> _Your task_
I need the number of lines in the data that include "Checking"; reply with that number alone.

┄┄┄┄┄┄┄┄┄┄┄┄┄┄┄┄┄┄┄┄

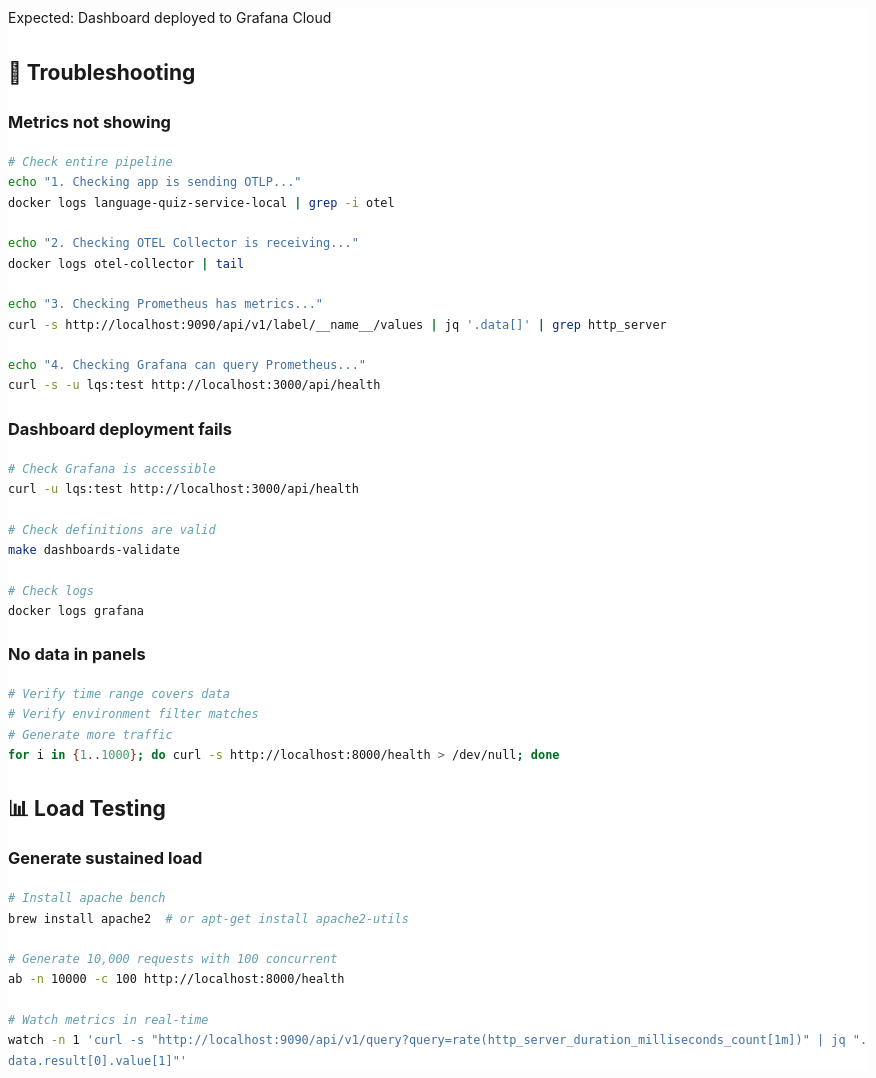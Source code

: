 Expected: Dashboard deployed to Grafana Cloud

## 🐛 Troubleshooting

### Metrics not showing
```bash
# Check entire pipeline
echo "1. Checking app is sending OTLP..."
docker logs language-quiz-service-local | grep -i otel

echo "2. Checking OTEL Collector is receiving..."
docker logs otel-collector | tail

echo "3. Checking Prometheus has metrics..."
curl -s http://localhost:9090/api/v1/label/__name__/values | jq '.data[]' | grep http_server

echo "4. Checking Grafana can query Prometheus..."
curl -s -u lqs:test http://localhost:3000/api/health
```

### Dashboard deployment fails
```bash
# Check Grafana is accessible
curl -u lqs:test http://localhost:3000/api/health

# Check definitions are valid
make dashboards-validate

# Check logs
docker logs grafana
```

### No data in panels
```bash
# Verify time range covers data
# Verify environment filter matches
# Generate more traffic
for i in {1..1000}; do curl -s http://localhost:8000/health > /dev/null; done
```

## 📊 Load Testing

### Generate sustained load
```bash
# Install apache bench
brew install apache2  # or apt-get install apache2-utils

# Generate 10,000 requests with 100 concurrent
ab -n 10000 -c 100 http://localhost:8000/health

# Watch metrics in real-time
watch -n 1 'curl -s "http://localhost:9090/api/v1/query?query=rate(http_server_duration_milliseconds_count[1m])" | jq ".data.result[0].value[1]"'
```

┄┄┄┄┄┄┄┄┄┄┄┄┄┄┄┄┄┄┄┄

> _Output for this task_
4